The department submitted its initial budget to the mayor’s office in late December. The department got an email last week about more cuts or to identify where more cuts might be made, said Assistant Chief of Administration Marshall Kanehailua, during the monthly meeting held in Kailua-Kona.
Proposed budget amendments and additional requests for all departments are due April 13.
Kanehailua spoke to the commissioners about the increase in salaries versus operating costs.
He said there is no comparison between wages and a status quo budget because salaries are negotiated through unions while the county council approves operating costs.

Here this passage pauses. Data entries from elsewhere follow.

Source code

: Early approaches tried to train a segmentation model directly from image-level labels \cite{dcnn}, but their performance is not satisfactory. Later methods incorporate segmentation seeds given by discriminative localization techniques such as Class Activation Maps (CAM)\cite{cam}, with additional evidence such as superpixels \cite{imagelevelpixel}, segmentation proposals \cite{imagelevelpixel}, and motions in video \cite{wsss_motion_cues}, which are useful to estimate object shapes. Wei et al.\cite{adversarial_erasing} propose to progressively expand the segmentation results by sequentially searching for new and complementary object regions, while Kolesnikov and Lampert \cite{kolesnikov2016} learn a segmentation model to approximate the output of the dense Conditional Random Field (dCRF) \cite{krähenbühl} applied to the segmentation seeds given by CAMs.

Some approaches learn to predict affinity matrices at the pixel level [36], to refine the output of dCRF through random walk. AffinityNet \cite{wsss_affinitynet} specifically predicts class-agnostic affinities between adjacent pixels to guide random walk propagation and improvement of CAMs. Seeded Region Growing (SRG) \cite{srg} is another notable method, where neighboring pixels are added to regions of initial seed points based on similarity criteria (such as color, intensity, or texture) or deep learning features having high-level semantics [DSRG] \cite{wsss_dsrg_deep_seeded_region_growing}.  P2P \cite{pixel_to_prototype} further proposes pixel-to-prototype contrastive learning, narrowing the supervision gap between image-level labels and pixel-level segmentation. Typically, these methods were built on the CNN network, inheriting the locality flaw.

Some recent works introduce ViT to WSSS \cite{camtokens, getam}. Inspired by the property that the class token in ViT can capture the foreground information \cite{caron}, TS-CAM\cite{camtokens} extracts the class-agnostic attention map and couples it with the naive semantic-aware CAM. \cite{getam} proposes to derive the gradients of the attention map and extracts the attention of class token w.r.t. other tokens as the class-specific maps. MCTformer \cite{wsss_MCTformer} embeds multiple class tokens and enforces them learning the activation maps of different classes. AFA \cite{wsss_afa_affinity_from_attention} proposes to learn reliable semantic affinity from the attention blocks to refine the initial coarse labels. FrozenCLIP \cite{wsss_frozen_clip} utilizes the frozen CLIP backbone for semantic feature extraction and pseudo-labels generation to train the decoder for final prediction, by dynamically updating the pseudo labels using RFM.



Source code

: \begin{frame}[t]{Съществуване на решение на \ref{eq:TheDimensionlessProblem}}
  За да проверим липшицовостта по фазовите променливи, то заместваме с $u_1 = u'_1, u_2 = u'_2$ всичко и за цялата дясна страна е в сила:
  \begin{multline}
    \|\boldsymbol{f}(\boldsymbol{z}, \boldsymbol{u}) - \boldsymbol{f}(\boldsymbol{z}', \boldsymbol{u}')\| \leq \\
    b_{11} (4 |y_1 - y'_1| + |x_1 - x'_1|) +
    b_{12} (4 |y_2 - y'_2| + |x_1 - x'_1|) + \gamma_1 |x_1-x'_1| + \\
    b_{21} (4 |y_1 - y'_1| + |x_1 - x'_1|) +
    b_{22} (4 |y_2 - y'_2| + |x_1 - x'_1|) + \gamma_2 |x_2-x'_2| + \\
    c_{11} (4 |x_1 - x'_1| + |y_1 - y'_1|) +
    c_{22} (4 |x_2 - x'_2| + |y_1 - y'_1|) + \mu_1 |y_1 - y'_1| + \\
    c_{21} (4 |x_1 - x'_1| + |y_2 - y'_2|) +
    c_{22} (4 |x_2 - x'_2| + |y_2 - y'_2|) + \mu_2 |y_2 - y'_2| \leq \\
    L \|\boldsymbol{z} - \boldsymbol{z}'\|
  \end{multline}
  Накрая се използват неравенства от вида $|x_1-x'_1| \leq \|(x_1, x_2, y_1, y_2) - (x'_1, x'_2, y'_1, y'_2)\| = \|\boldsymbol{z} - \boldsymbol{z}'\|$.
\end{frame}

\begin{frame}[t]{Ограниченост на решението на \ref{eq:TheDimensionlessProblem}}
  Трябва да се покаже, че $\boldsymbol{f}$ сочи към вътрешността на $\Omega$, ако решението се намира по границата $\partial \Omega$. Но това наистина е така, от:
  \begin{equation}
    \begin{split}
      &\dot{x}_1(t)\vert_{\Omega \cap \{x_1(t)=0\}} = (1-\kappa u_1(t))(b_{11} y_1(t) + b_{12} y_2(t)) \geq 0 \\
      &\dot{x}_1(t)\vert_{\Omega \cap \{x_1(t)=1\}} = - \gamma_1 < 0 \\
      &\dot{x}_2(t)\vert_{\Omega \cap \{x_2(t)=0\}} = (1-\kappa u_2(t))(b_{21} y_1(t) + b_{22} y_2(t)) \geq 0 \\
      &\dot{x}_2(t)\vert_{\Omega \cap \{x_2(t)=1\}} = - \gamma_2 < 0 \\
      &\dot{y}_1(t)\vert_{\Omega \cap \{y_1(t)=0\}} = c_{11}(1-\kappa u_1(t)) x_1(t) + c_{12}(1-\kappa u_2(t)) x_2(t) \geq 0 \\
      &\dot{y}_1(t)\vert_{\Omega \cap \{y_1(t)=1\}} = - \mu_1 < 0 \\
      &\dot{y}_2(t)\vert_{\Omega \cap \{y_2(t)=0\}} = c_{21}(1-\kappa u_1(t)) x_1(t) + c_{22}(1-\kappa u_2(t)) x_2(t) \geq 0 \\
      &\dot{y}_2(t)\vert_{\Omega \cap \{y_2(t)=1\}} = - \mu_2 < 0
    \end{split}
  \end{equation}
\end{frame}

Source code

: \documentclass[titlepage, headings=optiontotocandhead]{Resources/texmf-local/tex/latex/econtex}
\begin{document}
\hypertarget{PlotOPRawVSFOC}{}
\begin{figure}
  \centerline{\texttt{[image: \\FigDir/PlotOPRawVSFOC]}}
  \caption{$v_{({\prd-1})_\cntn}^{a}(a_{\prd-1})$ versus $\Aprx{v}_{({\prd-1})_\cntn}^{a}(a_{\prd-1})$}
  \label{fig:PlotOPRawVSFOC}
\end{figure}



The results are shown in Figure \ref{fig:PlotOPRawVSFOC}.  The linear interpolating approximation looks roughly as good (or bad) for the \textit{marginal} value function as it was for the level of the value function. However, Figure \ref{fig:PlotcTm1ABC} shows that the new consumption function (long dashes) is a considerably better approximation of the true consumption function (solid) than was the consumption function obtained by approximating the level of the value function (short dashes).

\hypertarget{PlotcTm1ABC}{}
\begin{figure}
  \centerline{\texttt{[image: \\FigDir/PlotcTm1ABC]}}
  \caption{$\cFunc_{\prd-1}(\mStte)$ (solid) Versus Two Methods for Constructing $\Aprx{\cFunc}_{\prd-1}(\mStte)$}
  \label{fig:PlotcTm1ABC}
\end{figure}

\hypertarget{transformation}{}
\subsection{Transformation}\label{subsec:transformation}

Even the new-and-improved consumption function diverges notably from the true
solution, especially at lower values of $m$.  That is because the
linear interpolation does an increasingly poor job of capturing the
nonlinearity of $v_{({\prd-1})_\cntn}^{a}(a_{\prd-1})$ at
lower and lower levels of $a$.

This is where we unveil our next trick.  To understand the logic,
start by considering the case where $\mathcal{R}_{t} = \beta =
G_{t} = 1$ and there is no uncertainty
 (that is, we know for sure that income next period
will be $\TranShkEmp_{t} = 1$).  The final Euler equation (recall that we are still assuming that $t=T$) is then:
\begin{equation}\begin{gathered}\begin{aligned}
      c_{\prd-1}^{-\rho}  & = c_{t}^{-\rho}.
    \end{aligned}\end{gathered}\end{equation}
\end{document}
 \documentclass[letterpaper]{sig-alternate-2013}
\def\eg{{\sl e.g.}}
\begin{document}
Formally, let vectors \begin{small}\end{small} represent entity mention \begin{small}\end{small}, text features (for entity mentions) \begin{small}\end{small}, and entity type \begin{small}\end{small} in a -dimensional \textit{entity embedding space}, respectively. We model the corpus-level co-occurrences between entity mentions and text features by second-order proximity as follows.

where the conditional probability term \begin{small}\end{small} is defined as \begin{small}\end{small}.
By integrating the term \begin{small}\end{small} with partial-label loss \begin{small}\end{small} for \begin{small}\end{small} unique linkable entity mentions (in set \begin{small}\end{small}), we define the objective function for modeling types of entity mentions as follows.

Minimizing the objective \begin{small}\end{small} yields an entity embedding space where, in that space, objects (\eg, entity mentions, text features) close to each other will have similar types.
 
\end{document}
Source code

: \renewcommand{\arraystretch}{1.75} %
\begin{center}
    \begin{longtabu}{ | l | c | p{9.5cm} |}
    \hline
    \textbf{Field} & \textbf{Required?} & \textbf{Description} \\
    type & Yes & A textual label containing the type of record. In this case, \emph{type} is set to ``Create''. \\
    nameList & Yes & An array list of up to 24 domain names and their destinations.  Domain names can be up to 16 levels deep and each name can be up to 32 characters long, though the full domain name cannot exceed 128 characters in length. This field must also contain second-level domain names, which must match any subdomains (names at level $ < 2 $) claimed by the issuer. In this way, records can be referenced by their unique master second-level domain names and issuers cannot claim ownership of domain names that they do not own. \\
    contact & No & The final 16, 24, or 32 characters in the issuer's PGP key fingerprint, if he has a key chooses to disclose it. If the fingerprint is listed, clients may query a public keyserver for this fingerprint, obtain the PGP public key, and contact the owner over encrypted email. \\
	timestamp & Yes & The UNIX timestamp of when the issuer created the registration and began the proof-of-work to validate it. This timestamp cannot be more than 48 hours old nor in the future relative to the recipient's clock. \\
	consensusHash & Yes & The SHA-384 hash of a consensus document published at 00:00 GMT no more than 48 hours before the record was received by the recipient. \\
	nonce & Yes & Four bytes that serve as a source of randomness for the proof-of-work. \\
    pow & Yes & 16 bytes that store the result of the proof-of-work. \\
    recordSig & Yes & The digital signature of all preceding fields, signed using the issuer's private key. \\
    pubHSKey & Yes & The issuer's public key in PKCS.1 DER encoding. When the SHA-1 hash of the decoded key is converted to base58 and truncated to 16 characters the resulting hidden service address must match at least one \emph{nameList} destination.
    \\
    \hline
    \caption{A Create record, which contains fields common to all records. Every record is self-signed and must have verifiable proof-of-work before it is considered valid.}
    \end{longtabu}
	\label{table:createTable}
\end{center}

Deputy Chief Kenneth Bugado said the budget the department submitted for the next fiscal year is $65,162,316.
The budget from fiscal year 2016-17 was $65,098,683, with salaries and wages accounting for $42,260,928 of the total.
Since 2008, Kanehailua said, the department has reduced its budget or maintained the status quo, meaning the budget didn’t change from the year prior.
“You can only trim so much. Now you’re picking the bones,” Kanehailua told commissioners.
Police Chief Paul Ferreira sat in front of the commissioners after Kanehailua. He said the first things usually to get cut are training, travel and subscriptions.
Keith Morioka, chairman of the commission, said the budget is always a concern.
“Right now, the mayor says there’s no money and they got to cut the budget – it’s very difficult for them,” he said.
Mayor Harry Kim is aware of the budget concerns at the police department. He said all county departments are going through a review process for the 2017-18 fiscal year.
The mayor said this is a time for the departments to review their budgets and to justify them. He added the police department and its budget is a priority.
Revenues and expenses are unstable because the county is unsure how much money it will get from the Tourism Accommodation Tax, Kim said. It is also unstable because of collective bargaining, the negotiation of salaries.
The county will finalize the 2017-18 budget in July.
A crime report was also delivered for Area I: South Hilo, North Hilo, Hamakua and Puna and Area II: South Kohala, North Kohala, Kona and Kau.